▶ _Provided data_:
= Beginning of Section =

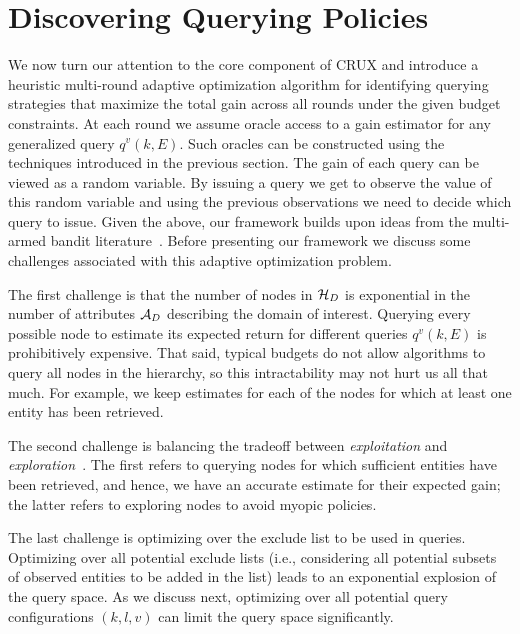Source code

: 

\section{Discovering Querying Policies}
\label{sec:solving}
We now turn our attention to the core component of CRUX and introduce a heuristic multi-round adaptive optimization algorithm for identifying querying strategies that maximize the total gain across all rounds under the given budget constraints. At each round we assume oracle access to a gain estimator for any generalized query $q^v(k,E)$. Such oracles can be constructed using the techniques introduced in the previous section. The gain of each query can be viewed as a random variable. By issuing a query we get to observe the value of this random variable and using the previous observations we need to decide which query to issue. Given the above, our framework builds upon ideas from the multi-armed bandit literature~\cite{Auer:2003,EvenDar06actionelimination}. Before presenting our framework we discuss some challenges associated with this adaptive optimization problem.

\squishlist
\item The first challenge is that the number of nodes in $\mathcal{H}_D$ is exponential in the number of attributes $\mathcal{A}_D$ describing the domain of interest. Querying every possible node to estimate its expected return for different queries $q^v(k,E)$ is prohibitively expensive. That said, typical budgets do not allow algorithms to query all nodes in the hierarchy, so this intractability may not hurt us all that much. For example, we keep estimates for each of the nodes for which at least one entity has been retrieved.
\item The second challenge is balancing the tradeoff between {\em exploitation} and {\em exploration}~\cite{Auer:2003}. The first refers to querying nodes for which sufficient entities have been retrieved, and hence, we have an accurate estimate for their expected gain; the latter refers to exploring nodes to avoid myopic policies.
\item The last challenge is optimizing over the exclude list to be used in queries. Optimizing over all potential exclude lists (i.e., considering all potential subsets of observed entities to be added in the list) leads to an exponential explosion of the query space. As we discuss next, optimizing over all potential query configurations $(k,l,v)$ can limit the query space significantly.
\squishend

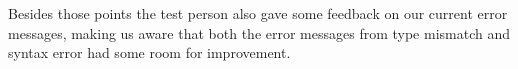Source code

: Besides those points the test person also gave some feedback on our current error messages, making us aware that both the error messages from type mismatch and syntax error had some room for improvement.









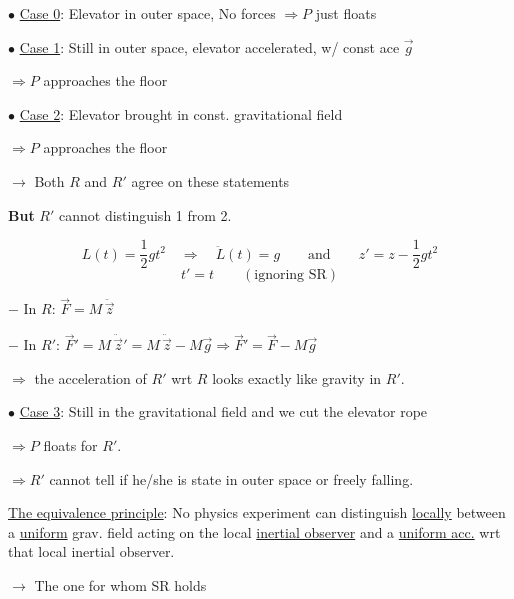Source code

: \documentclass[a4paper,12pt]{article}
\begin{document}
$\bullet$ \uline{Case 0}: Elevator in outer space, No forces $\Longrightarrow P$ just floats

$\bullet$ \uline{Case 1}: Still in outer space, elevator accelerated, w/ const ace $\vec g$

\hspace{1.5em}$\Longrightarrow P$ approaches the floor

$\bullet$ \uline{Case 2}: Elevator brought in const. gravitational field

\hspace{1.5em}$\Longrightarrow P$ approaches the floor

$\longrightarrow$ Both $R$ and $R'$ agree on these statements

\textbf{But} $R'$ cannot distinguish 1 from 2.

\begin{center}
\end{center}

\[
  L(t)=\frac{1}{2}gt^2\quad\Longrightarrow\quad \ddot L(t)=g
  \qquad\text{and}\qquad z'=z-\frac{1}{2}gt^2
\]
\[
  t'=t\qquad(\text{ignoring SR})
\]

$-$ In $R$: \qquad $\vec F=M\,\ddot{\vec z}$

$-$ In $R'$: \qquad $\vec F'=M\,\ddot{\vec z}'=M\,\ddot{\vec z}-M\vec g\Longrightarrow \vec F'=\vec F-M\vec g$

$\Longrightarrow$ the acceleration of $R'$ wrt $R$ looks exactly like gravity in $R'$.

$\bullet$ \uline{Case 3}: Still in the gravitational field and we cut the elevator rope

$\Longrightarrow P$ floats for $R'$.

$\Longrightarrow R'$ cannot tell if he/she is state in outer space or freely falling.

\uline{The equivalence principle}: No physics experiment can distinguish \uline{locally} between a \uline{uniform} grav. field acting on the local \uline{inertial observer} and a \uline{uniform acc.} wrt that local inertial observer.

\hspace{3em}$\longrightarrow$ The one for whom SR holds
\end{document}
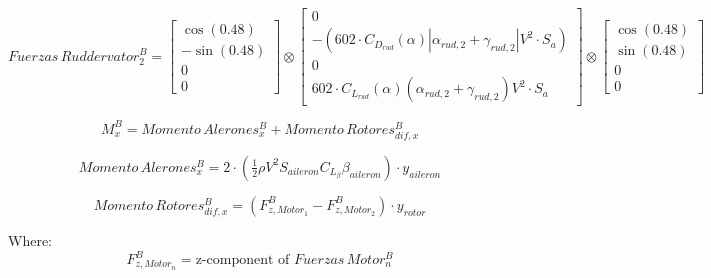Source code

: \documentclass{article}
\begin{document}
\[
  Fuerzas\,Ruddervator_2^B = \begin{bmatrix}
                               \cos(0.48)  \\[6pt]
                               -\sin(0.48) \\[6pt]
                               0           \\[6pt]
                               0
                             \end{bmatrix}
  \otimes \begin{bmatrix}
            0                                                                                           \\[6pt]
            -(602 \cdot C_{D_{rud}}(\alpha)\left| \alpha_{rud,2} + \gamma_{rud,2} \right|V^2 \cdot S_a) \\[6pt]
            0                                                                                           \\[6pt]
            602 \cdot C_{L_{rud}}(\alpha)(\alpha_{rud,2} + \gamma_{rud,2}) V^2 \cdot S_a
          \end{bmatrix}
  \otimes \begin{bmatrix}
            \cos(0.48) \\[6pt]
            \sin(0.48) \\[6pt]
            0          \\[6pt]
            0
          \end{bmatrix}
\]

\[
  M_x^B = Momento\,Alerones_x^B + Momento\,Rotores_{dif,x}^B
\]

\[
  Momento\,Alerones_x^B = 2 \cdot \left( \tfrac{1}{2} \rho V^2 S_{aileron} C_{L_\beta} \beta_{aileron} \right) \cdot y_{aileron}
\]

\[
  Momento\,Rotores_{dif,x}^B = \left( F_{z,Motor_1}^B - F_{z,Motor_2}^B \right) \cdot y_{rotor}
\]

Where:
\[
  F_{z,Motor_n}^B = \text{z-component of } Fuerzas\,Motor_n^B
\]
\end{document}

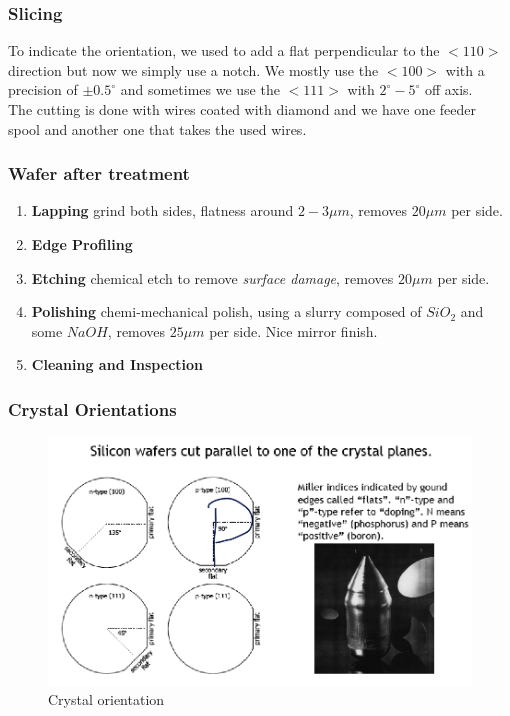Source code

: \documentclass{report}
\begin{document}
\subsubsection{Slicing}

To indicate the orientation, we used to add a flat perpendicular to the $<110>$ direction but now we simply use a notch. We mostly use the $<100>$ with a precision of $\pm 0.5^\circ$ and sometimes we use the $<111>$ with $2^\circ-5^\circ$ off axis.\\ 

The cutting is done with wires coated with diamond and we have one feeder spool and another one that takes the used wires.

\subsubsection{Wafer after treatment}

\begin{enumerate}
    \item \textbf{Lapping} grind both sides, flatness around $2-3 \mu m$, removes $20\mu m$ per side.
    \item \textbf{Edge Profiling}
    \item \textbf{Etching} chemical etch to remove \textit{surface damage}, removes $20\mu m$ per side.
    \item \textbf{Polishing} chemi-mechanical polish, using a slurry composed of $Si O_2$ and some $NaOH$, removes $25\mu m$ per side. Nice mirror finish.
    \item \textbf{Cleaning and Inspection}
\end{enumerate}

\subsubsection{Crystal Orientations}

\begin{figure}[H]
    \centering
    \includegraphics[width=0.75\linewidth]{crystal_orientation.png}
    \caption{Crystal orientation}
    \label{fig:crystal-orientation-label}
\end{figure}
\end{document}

= End of Section =

Leave out the pictures and give the rest of the material again, unaltered.

▶ _Result of the exercise_:
Source code

: 

\section{Discovering Querying Policies}
\label{sec:solving}
We now turn our attention to the core component of CRUX and introduce a heuristic multi-round adaptive optimization algorithm for identifying querying strategies that maximize the total gain across all rounds under the given budget constraints. At each round we assume oracle access to a gain estimator for any generalized query $q^v(k,E)$. Such oracles can be constructed using the techniques introduced in the previous section. The gain of each query can be viewed as a random variable. By issuing a query we get to observe the value of this random variable and using the previous observations we need to decide which query to issue. Given the above, our framework builds upon ideas from the multi-armed bandit literature~\cite{Auer:2003,EvenDar06actionelimination}. Before presenting our framework we discuss some challenges associated with this adaptive optimization problem.

\squishlist
\item The first challenge is that the number of nodes in $\mathcal{H}_D$ is exponential in the number of attributes $\mathcal{A}_D$ describing the domain of interest. Querying every possible node to estimate its expected return for different queries $q^v(k,E)$ is prohibitively expensive. That said, typical budgets do not allow algorithms to query all nodes in the hierarchy, so this intractability may not hurt us all that much. For example, we keep estimates for each of the nodes for which at least one entity has been retrieved.
\item The second challenge is balancing the tradeoff between {\em exploitation} and {\em exploration}~\cite{Auer:2003}. The first refers to querying nodes for which sufficient entities have been retrieved, and hence, we have an accurate estimate for their expected gain; the latter refers to exploring nodes to avoid myopic policies.
\item The last challenge is optimizing over the exclude list to be used in queries. Optimizing over all potential exclude lists (i.e., considering all potential subsets of observed entities to be added in the list) leads to an exponential explosion of the query space. As we discuss next, optimizing over all potential query configurations $(k,l,v)$ can limit the query space significantly.
\squishend

Source code

: Besides those points the test person also gave some feedback on our current error messages, making us aware that both the error messages from type mismatch and syntax error had some room for improvement.









Source code

: \documentclass[a4paper,12pt]{article}
\begin{document}
$\bullet$ \uline{Case 0}: Elevator in outer space, No forces $\Longrightarrow P$ just floats

$\bullet$ \uline{Case 1}: Still in outer space, elevator accelerated, w/ const ace $\vec g$

\hspace{1.5em}$\Longrightarrow P$ approaches the floor

$\bullet$ \uline{Case 2}: Elevator brought in const. gravitational field

\hspace{1.5em}$\Longrightarrow P$ approaches the floor

$\longrightarrow$ Both $R$ and $R'$ agree on these statements

\textbf{But} $R'$ cannot distinguish 1 from 2.

\begin{center}
\end{center}

\[
  L(t)=\frac{1}{2}gt^2\quad\Longrightarrow\quad \ddot L(t)=g
  \qquad\text{and}\qquad z'=z-\frac{1}{2}gt^2
\]
\[
  t'=t\qquad(\text{ignoring SR})
\]

$-$ In $R$: \qquad $\vec F=M\,\ddot{\vec z}$

$-$ In $R'$: \qquad $\vec F'=M\,\ddot{\vec z}'=M\,\ddot{\vec z}-M\vec g\Longrightarrow \vec F'=\vec F-M\vec g$

$\Longrightarrow$ the acceleration of $R'$ wrt $R$ looks exactly like gravity in $R'$.

$\bullet$ \uline{Case 3}: Still in the gravitational field and we cut the elevator rope

$\Longrightarrow P$ floats for $R'$.

$\Longrightarrow R'$ cannot tell if he/she is state in outer space or freely falling.

\uline{The equivalence principle}: No physics experiment can distinguish \uline{locally} between a \uline{uniform} grav. field acting on the local \uline{inertial observer} and a \uline{uniform acc.} wrt that local inertial observer.

\hspace{3em}$\longrightarrow$ The one for whom SR holds
\end{document}
Source code

: \documentclass{article}
\begin{document}
\[
  Fuerzas\,Ruddervator_2^B = \begin{bmatrix}
                               \cos(0.48)  \\[6pt]
                               -\sin(0.48) \\[6pt]
                               0           \\[6pt]
                               0
                             \end{bmatrix}
  \otimes \begin{bmatrix}
            0                                                                                           \\[6pt]
            -(602 \cdot C_{D_{rud}}(\alpha)\left| \alpha_{rud,2} + \gamma_{rud,2} \right|V^2 \cdot S_a) \\[6pt]
            0                                                                                           \\[6pt]
            602 \cdot C_{L_{rud}}(\alpha)(\alpha_{rud,2} + \gamma_{rud,2}) V^2 \cdot S_a
          \end{bmatrix}
  \otimes \begin{bmatrix}
            \cos(0.48) \\[6pt]
            \sin(0.48) \\[6pt]
            0          \\[6pt]
            0
          \end{bmatrix}
\]

\[
  M_x^B = Momento\,Alerones_x^B + Momento\,Rotores_{dif,x}^B
\]

\[
  Momento\,Alerones_x^B = 2 \cdot \left( \tfrac{1}{2} \rho V^2 S_{aileron} C_{L_\beta} \beta_{aileron} \right) \cdot y_{aileron}
\]

\[
  Momento\,Rotores_{dif,x}^B = \left( F_{z,Motor_1}^B - F_{z,Motor_2}^B \right) \cdot y_{rotor}
\]

Where:
\[
  F_{z,Motor_n}^B = \text{z-component of } Fuerzas\,Motor_n^B
\]
\end{document}

Source code

: \documentclass{report}
\begin{document}
\subsubsection{Slicing}

To indicate the orientation, we used to add a flat perpendicular to the $<110>$ direction but now we simply use a notch. We mostly use the $<100>$ with a precision of $\pm 0.5^\circ$ and sometimes we use the $<111>$ with $2^\circ-5^\circ$ off axis.\\ 

The cutting is done with wires coated with diamond and we have one feeder spool and another one that takes the used wires.

\subsubsection{Wafer after treatment}

\begin{enumerate}
    \item \textbf{Lapping} grind both sides, flatness around $2-3 \mu m$, removes $20\mu m$ per side.
    \item \textbf{Edge Profiling}
    \item \textbf{Etching} chemical etch to remove \textit{surface damage}, removes $20\mu m$ per side.
    \item \textbf{Polishing} chemi-mechanical polish, using a slurry composed of $Si O_2$ and some $NaOH$, removes $25\mu m$ per side. Nice mirror finish.
    \item \textbf{Cleaning and Inspection}
\end{enumerate}

\subsubsection{Crystal Orientations}

\begin{figure}[H]
    \centering
    \includegraphics[width=0.75\linewidth]{crystal_orientation.png}
    \caption{Crystal orientation}
    \label{fig:crystal-orientation-label}
\end{figure}
\end{document}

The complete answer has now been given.